-------- SUPPLIED MATERIAL

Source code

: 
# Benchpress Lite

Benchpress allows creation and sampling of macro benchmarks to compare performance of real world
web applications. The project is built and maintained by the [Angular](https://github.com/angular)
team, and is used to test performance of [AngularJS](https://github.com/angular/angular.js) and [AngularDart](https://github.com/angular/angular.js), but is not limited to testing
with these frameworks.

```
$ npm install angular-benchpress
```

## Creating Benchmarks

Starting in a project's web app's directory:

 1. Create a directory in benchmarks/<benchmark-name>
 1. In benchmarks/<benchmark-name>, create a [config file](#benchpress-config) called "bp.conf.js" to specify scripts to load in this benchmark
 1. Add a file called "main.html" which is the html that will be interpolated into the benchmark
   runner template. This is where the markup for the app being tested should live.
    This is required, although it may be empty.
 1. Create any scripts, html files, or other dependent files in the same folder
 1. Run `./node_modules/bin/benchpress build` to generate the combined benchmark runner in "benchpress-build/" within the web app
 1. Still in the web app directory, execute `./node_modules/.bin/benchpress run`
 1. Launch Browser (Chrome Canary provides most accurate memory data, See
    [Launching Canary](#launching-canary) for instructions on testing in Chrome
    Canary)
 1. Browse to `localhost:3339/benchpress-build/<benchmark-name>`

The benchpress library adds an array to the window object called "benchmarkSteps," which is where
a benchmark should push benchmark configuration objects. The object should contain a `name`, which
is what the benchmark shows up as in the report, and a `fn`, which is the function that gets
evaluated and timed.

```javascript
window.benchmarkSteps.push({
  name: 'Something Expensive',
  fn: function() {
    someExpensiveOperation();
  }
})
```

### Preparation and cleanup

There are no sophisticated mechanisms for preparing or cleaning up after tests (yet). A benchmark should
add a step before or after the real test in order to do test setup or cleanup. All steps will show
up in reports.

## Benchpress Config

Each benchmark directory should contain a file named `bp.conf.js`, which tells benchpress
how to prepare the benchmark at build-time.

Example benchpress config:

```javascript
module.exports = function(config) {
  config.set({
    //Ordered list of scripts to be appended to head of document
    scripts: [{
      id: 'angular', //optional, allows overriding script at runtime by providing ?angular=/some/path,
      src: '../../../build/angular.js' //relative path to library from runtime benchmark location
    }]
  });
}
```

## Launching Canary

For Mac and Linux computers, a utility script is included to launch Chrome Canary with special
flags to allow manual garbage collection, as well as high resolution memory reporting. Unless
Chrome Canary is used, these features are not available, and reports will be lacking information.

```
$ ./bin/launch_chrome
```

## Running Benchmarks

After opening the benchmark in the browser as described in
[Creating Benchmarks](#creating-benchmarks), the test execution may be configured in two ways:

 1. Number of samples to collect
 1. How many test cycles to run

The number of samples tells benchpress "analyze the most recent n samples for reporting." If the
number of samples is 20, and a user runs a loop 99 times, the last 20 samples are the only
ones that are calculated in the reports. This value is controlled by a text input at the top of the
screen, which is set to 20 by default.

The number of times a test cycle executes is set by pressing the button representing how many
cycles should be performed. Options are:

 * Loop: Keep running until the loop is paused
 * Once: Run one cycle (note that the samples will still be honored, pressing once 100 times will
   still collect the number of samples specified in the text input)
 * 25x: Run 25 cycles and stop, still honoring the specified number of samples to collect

----------------

* _EXERCISE INSTRUCTIONS_:
Using the data above, count the lines where "cycles" appears. Reply with the number only.

* _PROBLEM SOLUTION_:
3